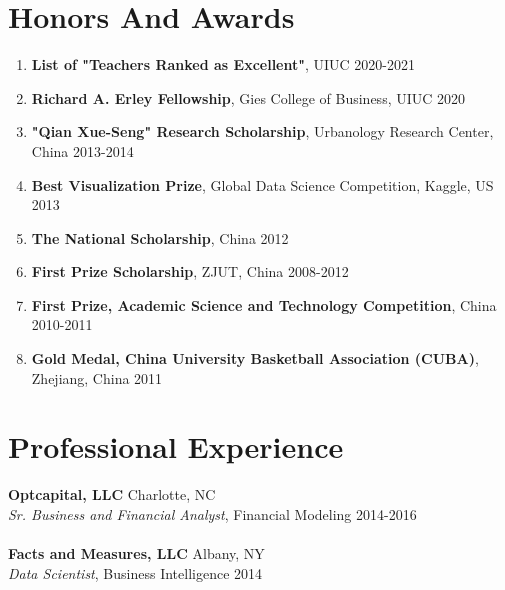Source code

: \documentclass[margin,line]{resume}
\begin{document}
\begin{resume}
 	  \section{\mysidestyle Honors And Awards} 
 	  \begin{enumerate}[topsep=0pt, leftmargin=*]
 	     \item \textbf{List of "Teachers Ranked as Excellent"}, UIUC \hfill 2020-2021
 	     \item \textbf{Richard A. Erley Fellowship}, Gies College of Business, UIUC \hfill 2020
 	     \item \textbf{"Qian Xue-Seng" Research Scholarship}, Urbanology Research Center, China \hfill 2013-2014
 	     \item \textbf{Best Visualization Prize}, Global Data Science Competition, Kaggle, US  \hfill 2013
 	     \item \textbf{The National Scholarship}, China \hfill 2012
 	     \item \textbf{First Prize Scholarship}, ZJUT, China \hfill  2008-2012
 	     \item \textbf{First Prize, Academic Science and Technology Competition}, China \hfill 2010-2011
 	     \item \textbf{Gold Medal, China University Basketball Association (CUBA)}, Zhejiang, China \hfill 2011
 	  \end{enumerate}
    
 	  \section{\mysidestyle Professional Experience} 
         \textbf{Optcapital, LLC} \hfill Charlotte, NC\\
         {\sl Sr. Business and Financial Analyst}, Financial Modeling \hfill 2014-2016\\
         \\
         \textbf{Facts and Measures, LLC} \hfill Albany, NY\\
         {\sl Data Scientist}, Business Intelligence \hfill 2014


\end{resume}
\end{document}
=====
Take the line holding "China \hfill 2011" and the lines after it through the end of the entries. Retype them exactly and add nothing.

Solution:
 	     \item \textbf{Gold Medal, China University Basketball Association (CUBA)}, Zhejiang, China \hfill 2011
 	  \end{enumerate}
    
 	  \section{\mysidestyle Professional Experience} 
         \textbf{Optcapital, LLC} \hfill Charlotte, NC\\
         {\sl Sr. Business and Financial Analyst}, Financial Modeling \hfill 2014-2016\\
         \\
         \textbf{Facts and Measures, LLC} \hfill Albany, NY\\
         {\sl Data Scientist}, Business Intelligence \hfill 2014


\end{resume}
\end{document}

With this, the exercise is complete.